Start any discussions on the origin of creativity and you will quickly find the group divided. On one side people claim it is an innate trait. You are either born with or without it. Keep on pressing this faction and most will admit it is not exactly a black or white proposition, rather people are apparently born with varying amounts of creativity. They cite anecdotal examples of young children demonstrating precocious creative ability that grow up to be a great artists, composers, or inventors–such as Wolfgang Amadeus Mozart.
On the other hand there are people who see creativity as a skill that can be taught. Now while many of these people are attempting to advance their own curriculum for developing it, not all are. They commonly view the ability to come up with original, useful ideas as our best chance at solving humankind’s problems. They refer to examples of children who grow up in artistic and creative environment that go on to produce great original works–for example Wolfgang Amadeus Mozart.

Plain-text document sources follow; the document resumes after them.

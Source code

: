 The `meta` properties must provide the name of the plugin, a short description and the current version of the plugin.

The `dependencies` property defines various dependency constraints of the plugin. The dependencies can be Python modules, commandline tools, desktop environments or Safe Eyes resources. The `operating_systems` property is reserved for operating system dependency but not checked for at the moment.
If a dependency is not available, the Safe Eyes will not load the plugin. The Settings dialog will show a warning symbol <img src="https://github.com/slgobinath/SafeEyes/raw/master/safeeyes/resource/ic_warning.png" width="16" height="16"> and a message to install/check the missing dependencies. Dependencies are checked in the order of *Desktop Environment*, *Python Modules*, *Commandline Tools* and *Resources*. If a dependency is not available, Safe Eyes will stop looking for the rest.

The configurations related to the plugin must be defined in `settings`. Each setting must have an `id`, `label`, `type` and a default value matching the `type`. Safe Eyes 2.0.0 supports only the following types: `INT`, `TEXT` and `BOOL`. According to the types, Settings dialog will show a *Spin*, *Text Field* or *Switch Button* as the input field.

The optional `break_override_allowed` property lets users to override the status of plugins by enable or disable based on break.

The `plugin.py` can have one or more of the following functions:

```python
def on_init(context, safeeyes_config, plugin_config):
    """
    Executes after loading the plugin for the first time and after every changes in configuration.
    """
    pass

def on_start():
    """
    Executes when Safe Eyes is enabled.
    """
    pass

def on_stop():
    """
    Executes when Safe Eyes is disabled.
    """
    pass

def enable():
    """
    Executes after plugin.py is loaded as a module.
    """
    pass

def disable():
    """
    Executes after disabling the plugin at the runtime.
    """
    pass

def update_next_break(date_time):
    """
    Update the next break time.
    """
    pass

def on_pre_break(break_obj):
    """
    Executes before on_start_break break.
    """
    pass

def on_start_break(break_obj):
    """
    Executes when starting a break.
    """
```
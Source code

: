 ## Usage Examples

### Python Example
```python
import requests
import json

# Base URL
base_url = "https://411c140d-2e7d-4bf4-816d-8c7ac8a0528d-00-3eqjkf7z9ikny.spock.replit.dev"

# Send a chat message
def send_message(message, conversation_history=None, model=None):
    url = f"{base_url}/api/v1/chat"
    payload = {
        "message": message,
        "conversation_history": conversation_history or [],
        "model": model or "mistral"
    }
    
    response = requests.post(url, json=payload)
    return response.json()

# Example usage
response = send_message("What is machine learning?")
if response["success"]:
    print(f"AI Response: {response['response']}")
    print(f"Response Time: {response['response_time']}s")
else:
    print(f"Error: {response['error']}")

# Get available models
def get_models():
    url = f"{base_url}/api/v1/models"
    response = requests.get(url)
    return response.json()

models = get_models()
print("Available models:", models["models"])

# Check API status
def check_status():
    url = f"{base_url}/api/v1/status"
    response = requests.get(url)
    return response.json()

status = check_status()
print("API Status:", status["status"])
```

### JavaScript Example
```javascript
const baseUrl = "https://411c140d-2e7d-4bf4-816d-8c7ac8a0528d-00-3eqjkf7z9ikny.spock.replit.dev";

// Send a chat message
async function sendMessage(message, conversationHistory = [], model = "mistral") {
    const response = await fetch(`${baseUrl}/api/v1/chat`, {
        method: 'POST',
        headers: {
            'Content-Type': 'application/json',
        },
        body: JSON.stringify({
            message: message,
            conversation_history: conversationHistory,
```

In order to test either proposition one must first define creativity and develop a way to measure it. This investigation is already sunk because a single definition of creativity is impossible to obtain. What is original and unique in one culture, may be commonplace in another. What solves a problems or accomplishes a goal in one society, may be nonsensical to another. It is not the just the acts or products, but how these compare to others in the same society that is the hallmark of creativity. So psychologists have come up with their own definitions, their own research and their own tests. Actually the definitions may only vaguely relate to the research, and the tests are typically borrowed or build on other’s work.
J.P. Guilford, head of psychological research for U.S. Army, was one of first to build an elaborate battery of assessments for creativity. He formulated a model called Structure of Intellect, a three dimensional model showing the relationship of mental processes, products, and content in intellectual ability. His creativity assessments were largely a measurement of divergent thinking–generating a variety of ideas or possible solutions for a task. 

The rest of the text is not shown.